**** EXTRACTED MATERIAL ****

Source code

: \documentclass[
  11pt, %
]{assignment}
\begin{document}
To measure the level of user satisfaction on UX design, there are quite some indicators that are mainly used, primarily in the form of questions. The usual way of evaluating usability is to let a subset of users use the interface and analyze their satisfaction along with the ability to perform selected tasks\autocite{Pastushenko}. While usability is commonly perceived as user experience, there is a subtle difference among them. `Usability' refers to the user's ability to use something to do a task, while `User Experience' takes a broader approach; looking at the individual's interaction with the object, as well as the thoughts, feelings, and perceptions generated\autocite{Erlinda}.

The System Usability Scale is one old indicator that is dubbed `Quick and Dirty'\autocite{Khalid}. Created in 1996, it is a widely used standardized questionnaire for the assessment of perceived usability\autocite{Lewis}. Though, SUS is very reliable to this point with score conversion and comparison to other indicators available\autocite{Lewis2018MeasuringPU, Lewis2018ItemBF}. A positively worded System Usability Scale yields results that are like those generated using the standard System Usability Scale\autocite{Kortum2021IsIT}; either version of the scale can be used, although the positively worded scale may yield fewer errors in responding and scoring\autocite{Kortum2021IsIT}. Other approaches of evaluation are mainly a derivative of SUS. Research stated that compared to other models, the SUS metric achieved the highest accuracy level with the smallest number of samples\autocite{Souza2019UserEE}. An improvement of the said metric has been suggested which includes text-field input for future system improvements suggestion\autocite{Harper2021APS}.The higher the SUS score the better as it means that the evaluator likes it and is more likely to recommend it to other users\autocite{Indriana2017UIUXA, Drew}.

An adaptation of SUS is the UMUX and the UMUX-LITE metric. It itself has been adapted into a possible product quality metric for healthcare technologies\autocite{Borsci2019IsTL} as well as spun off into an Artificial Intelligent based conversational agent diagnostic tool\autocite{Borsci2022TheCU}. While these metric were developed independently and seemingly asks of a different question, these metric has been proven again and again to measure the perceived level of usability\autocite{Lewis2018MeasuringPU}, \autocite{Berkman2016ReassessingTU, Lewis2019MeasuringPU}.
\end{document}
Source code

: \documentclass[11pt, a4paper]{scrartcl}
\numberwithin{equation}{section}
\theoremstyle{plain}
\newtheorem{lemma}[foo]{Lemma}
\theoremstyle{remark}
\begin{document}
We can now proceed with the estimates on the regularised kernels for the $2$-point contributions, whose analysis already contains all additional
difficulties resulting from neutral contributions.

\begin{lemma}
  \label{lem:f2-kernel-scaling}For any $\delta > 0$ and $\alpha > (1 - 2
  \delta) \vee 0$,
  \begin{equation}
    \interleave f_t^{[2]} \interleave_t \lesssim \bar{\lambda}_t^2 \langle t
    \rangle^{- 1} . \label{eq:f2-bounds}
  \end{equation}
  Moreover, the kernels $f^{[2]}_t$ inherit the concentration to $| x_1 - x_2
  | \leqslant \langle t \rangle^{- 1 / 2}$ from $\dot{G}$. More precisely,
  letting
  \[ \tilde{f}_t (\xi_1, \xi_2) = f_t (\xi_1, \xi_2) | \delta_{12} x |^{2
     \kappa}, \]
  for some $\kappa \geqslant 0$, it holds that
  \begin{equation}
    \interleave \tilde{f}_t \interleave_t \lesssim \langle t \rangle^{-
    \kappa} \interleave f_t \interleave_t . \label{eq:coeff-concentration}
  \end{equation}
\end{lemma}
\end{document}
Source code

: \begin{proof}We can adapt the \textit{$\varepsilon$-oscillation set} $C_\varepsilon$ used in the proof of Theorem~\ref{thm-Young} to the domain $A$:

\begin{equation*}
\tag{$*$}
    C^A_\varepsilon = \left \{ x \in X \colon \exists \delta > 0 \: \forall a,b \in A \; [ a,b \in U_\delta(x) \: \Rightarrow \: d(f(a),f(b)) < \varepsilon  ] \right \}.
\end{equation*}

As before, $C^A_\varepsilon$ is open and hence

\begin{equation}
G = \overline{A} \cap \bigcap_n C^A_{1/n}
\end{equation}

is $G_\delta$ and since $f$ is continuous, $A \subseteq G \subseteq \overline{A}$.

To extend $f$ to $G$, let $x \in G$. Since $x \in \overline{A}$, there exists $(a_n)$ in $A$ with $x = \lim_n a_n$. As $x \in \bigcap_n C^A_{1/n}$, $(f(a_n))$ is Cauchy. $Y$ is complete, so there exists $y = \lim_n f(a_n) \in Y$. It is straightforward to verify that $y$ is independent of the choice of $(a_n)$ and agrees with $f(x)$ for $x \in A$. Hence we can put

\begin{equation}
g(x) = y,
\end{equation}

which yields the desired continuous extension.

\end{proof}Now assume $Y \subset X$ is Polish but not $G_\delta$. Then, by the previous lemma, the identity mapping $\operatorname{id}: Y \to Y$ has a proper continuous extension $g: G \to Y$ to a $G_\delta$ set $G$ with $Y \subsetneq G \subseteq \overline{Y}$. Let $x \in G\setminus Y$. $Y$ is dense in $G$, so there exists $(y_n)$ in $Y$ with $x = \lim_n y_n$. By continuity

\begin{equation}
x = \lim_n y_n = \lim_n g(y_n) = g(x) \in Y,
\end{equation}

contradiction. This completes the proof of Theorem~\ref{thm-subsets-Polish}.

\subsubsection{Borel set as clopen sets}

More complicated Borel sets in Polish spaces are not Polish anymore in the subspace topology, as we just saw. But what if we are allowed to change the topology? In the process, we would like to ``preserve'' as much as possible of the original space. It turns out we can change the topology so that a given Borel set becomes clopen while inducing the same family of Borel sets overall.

****

--- WHAT YOU WILL DO ---
Repeat the material word for word.

--- EXERCISE RESPONSE ---
Source code

: \documentclass[
  11pt, %
]{assignment}
\begin{document}
To measure the level of user satisfaction on UX design, there are quite some indicators that are mainly used, primarily in the form of questions. The usual way of evaluating usability is to let a subset of users use the interface and analyze their satisfaction along with the ability to perform selected tasks\autocite{Pastushenko}. While usability is commonly perceived as user experience, there is a subtle difference among them. `Usability' refers to the user's ability to use something to do a task, while `User Experience' takes a broader approach; looking at the individual's interaction with the object, as well as the thoughts, feelings, and perceptions generated\autocite{Erlinda}.

The System Usability Scale is one old indicator that is dubbed `Quick and Dirty'\autocite{Khalid}. Created in 1996, it is a widely used standardized questionnaire for the assessment of perceived usability\autocite{Lewis}. Though, SUS is very reliable to this point with score conversion and comparison to other indicators available\autocite{Lewis2018MeasuringPU, Lewis2018ItemBF}. A positively worded System Usability Scale yields results that are like those generated using the standard System Usability Scale\autocite{Kortum2021IsIT}; either version of the scale can be used, although the positively worded scale may yield fewer errors in responding and scoring\autocite{Kortum2021IsIT}. Other approaches of evaluation are mainly a derivative of SUS. Research stated that compared to other models, the SUS metric achieved the highest accuracy level with the smallest number of samples\autocite{Souza2019UserEE}. An improvement of the said metric has been suggested which includes text-field input for future system improvements suggestion\autocite{Harper2021APS}.The higher the SUS score the better as it means that the evaluator likes it and is more likely to recommend it to other users\autocite{Indriana2017UIUXA, Drew}.

An adaptation of SUS is the UMUX and the UMUX-LITE metric. It itself has been adapted into a possible product quality metric for healthcare technologies\autocite{Borsci2019IsTL} as well as spun off into an Artificial Intelligent based conversational agent diagnostic tool\autocite{Borsci2022TheCU}. While these metric were developed independently and seemingly asks of a different question, these metric has been proven again and again to measure the perceived level of usability\autocite{Lewis2018MeasuringPU}, \autocite{Berkman2016ReassessingTU, Lewis2019MeasuringPU}.
\end{document}
Source code

: \documentclass[11pt, a4paper]{scrartcl}
\numberwithin{equation}{section}
\theoremstyle{plain}
\newtheorem{lemma}[foo]{Lemma}
\theoremstyle{remark}
\begin{document}
We can now proceed with the estimates on the regularised kernels for the $2$-point contributions, whose analysis already contains all additional
difficulties resulting from neutral contributions.

\begin{lemma}
  \label{lem:f2-kernel-scaling}For any $\delta > 0$ and $\alpha > (1 - 2
  \delta) \vee 0$,
  \begin{equation}
    \interleave f_t^{[2]} \interleave_t \lesssim \bar{\lambda}_t^2 \langle t
    \rangle^{- 1} . \label{eq:f2-bounds}
  \end{equation}
  Moreover, the kernels $f^{[2]}_t$ inherit the concentration to $| x_1 - x_2
  | \leqslant \langle t \rangle^{- 1 / 2}$ from $\dot{G}$. More precisely,
  letting
  \[ \tilde{f}_t (\xi_1, \xi_2) = f_t (\xi_1, \xi_2) | \delta_{12} x |^{2
     \kappa}, \]
  for some $\kappa \geqslant 0$, it holds that
  \begin{equation}
    \interleave \tilde{f}_t \interleave_t \lesssim \langle t \rangle^{-
    \kappa} \interleave f_t \interleave_t . \label{eq:coeff-concentration}
  \end{equation}
\end{lemma}
\end{document}
Source code

: \begin{proof}We can adapt the \textit{$\varepsilon$-oscillation set} $C_\varepsilon$ used in the proof of Theorem~\ref{thm-Young} to the domain $A$:

\begin{equation*}
\tag{$*$}
    C^A_\varepsilon = \left \{ x \in X \colon \exists \delta > 0 \: \forall a,b \in A \; [ a,b \in U_\delta(x) \: \Rightarrow \: d(f(a),f(b)) < \varepsilon  ] \right \}.
\end{equation*}

As before, $C^A_\varepsilon$ is open and hence

\begin{equation}
G = \overline{A} \cap \bigcap_n C^A_{1/n}
\end{equation}

is $G_\delta$ and since $f$ is continuous, $A \subseteq G \subseteq \overline{A}$.

To extend $f$ to $G$, let $x \in G$. Since $x \in \overline{A}$, there exists $(a_n)$ in $A$ with $x = \lim_n a_n$. As $x \in \bigcap_n C^A_{1/n}$, $(f(a_n))$ is Cauchy. $Y$ is complete, so there exists $y = \lim_n f(a_n) \in Y$. It is straightforward to verify that $y$ is independent of the choice of $(a_n)$ and agrees with $f(x)$ for $x \in A$. Hence we can put

\begin{equation}
g(x) = y,
\end{equation}

which yields the desired continuous extension.

\end{proof}Now assume $Y \subset X$ is Polish but not $G_\delta$. Then, by the previous lemma, the identity mapping $\operatorname{id}: Y \to Y$ has a proper continuous extension $g: G \to Y$ to a $G_\delta$ set $G$ with $Y \subsetneq G \subseteq \overline{Y}$. Let $x \in G\setminus Y$. $Y$ is dense in $G$, so there exists $(y_n)$ in $Y$ with $x = \lim_n y_n$. By continuity

\begin{equation}
x = \lim_n y_n = \lim_n g(y_n) = g(x) \in Y,
\end{equation}

contradiction. This completes the proof of Theorem~\ref{thm-subsets-Polish}.

\subsubsection{Borel set as clopen sets}

More complicated Borel sets in Polish spaces are not Polish anymore in the subspace topology, as we just saw. But what if we are allowed to change the topology? In the process, we would like to ``preserve'' as much as possible of the original space. It turns out we can change the topology so that a given Borel set becomes clopen while inducing the same family of Borel sets overall.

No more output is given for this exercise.